It's the same star in each case -- so why the difference?

Well, take a look at this picture of the Sun.

Image of the Sun at 6173 Angstroms taken 3/30/2015 from the Solar Dynamics Observatory website

The solar disk is clearly NOT the same brightness across the entire face; instead, it's brighter near the center, and fades away toward the edges. Astronomers call this limb darkening. You can read more about limb darkening here.

One important feature of limb darkening is that it depends on the wavelength at which one observes: shorter wavelengths lead to stronger limb darkening.

The dip in light created by a transit shows us a sort of mirror image of the surface brightness of the star: the dip is deeper where the surface is brighter.

Transits of WASP 39 measured by Ricci et al., PASP 127, 143 (2015)

Careful measurements of the transit at multiple wavelengths allow astronomers to determine the degree of limb darkening in a planet's host star; and that, in turn, can help them to pin down properties of the host star.

But beware the possible confusion between limb darkening and off-center transits. Even long-wavelength observations can yield transits with rounded bottoms, if the planet happens to cross its host star above or below the center of the disk. Consider four possible transits of a single star:

These four paths of the planet in front of its star would produce four rather different transit light curves:

#### Transit Timing Variations

You all know the story of the discovery of Neptune, right? Right?

If not, you can refresh your memory:

The basic idea is that careful and repeated observations of one visible planet can reveal small changes in its motion which can be explained by the presence of a second invisible planet.
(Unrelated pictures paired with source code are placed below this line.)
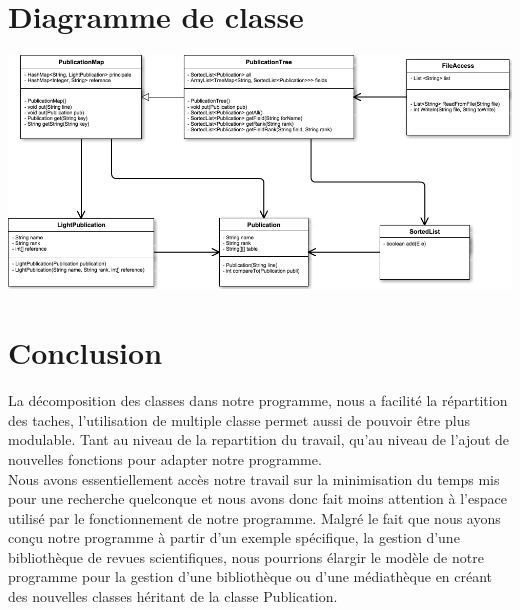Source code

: \documentclass[10pt,a4paper]{article}
\begin{document}
\section*{Diagramme de classe}
\begin{center}
    \includegraphics[scale=0.5]{UML.png}
\end{center}

\section*{Conclusion}
La décomposition des classes dans notre programme, nous a facilité la répartition des taches, l'utilisation de multiple classe permet aussi de pouvoir être plus modulable. Tant au niveau de la repartition du travail, qu'au niveau de l'ajout de nouvelles fonctions pour adapter notre programme.\\
Nous avons essentiellement accès notre travail sur la minimisation du temps mis pour une recherche quelconque et nous avons donc fait moins attention à l'espace utilisé par le fonctionnement de notre programme.
Malgré le fait que nous ayons conçu notre programme à partir d'un exemple spécifique, la gestion d'une bibliothèque de revues scientifiques, nous pourrions élargir le modèle de notre programme pour la gestion d'une bibliothèque ou d'une médiathèque en créant des nouvelles classes héritant de la classe Publication.
\end{document}
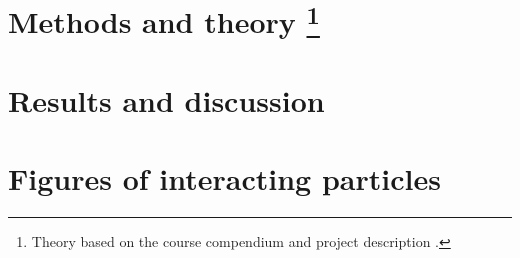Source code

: \documentclass[12pt,a4paper,twocolumn]{article}
\begin{document}






\section{Methods and theory \protect\footnote{
Theory based on the course compendium and project description \cite{prosjekttbeskrivelse3}.
}}\label{sec:methods_and_theory}




\section{Results and discussion}\label{sec:results_and_discussion}








\newpage 
\twocolumn[
\printbibliography
]
\newpage
\onecolumn

\appendix


\section{Figures of interacting particles}
\end{document}
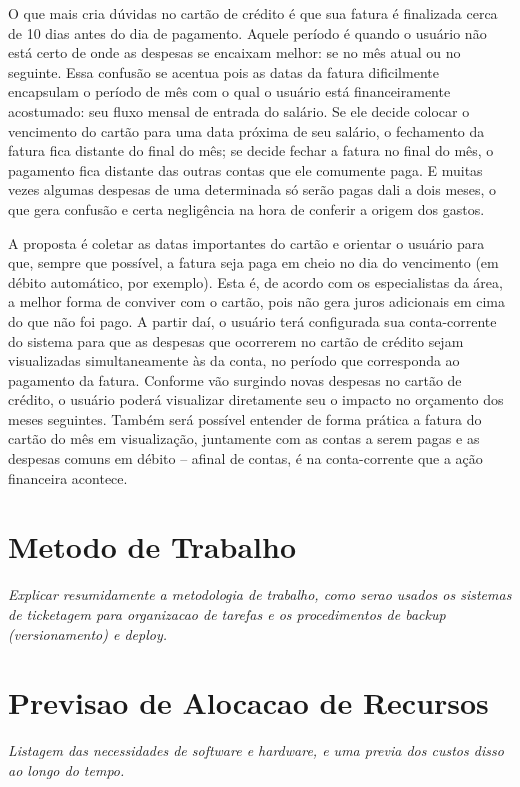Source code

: \documentclass[a4paper,article]{abnt}
\begin{document}
O que mais cria dúvidas no cartão de crédito é que sua fatura é finalizada cerca de 10 dias antes do dia de pagamento. Aquele período é quando o usuário não está certo de onde as despesas se encaixam melhor: se no mês atual ou no seguinte. Essa confusão se acentua pois as datas da fatura dificilmente encapsulam o período de mês com o qual o usuário está financeiramente acostumado: seu fluxo mensal de entrada do salário. Se ele decide colocar o vencimento do cartão para uma data próxima de seu salário, o fechamento da fatura fica distante do final do mês; se decide fechar a fatura no final do mês, o pagamento fica distante das outras contas que ele comumente paga. E muitas vezes algumas despesas de uma determinada só serão pagas dali a dois meses, o que gera confusão e certa negligência na hora de conferir a origem dos gastos.

A proposta é coletar as datas importantes do cartão e orientar o usuário para que, sempre que possível, a fatura seja paga em cheio no dia do vencimento (em débito automático, por exemplo). Esta é, de acordo com os especialistas da área, a melhor forma de conviver com o cartão, pois não gera juros adicionais em cima do que não foi pago. A partir daí, o usuário terá configurada sua conta-corrente do sistema para que as despesas que ocorrerem no cartão de crédito sejam visualizadas simultaneamente às da conta, no período que corresponda ao pagamento da fatura. Conforme vão surgindo novas despesas no cartão de crédito, o usuário poderá visualizar diretamente seu o impacto no orçamento dos meses seguintes. Também será possível entender de forma prática a fatura do cartão do mês em visualização, juntamente com as contas a serem pagas e as despesas comuns em débito -- afinal de contas, é na conta-corrente que a ação financeira acontece.

\section{Metodo de Trabalho}
\emph{Explicar resumidamente a metodologia de trabalho, como serao usados os sistemas de ticketagem para organizacao de tarefas e os procedimentos de backup (versionamento) e deploy.}

\section{Previsao de Alocacao de Recursos}
\emph{Listagem das necessidades de software e hardware, e uma previa dos custos disso ao longo do tempo.}
\end{document}
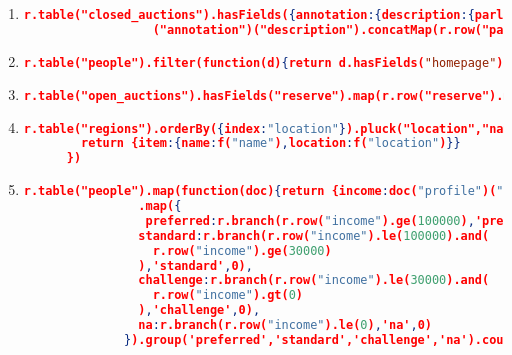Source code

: \begin{enumerate}[label=Q\arabic*.]
    \item %
	\begin{lstlisting}[language=JSON]
	  r.table("closed_auctions").hasFields({annotation:{description:{parlist:true}}})
	              ("annotation")("description").concatMap(r.row("parlist")).hasFields({listitem:{parlist:true}})("listitem").concatMap(r.row("parlist")).hasFields({listitem:{text:{emph:{keyword:true}}}})
	\end{lstlisting}	

    
    \item %
	\begin{lstlisting}[language=JSON]
	  r.table("people").filter(function(d){return d.hasFields("homepage").not()}).map({person:{name:r.row("name")}})
	\end{lstlisting}	

    \item %
	\begin{lstlisting}[language=JSON]
	  r.table("open_auctions").hasFields("reserve").map(r.row("reserve").mul(2.20371))
	\end{lstlisting}	

    \item %
	\begin{lstlisting}[language=JSON]
	  r.table("regions").orderBy({index:"location"}).pluck("location","name").map(function(f){
	    return {item:{name:f("name"),location:f("location")}}
	  })
	\end{lstlisting}
	
    \item %
	\begin{lstlisting}[language=JSON]
	  r.table("people").map(function(doc){return {income:doc("profile")("income").default(0)}})
	            .map({
	             preferred:r.branch(r.row("income").ge(100000),'preferred',0),
	            standard:r.branch(r.row("income").le(100000).and(
	              r.row("income").ge(30000)
	            ),'standard',0),
	            challenge:r.branch(r.row("income").le(30000).and(
	              r.row("income").gt(0)
	            ),'challenge',0),
	            na:r.branch(r.row("income").le(0),'na',0)
	          }).group('preferred','standard','challenge','na').count()
	\end{lstlisting}

\end{enumerate}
In the case of Neptune, astronomers noticed small discrepancies between the observed and predicted locations of Uranus in its orbit, during a single revolution around the Sun.

In the case of exoplanets, we can't really "see" any planets directly, but transits allow us to measure VERY precisely the position of one planet at a particular time; or, if we observe many transits, at many times. We can make a model of the orbit of this transiting planet around its star, and use the model to predict the times of future (or past) transits. IF any other planets happen to orbit the same star, their gravitational influences might cause the transiting planet to arrive a little earlier each time -- or maybe a little later each time.

All you have to do is to measure the time of several transits very, very carefully. It sounds easy -- but in practice, it's pretty difficult.

Let's take a look at one particular example: Hoyer et al., ApJ 733, 53 (2011) measured 5 transit times of OGLE-TR-111b themselves, and combined their data with 11 other measurements from the literature.

Table 3 taken from Hoyer et al., ApJ 733, 53 (2011)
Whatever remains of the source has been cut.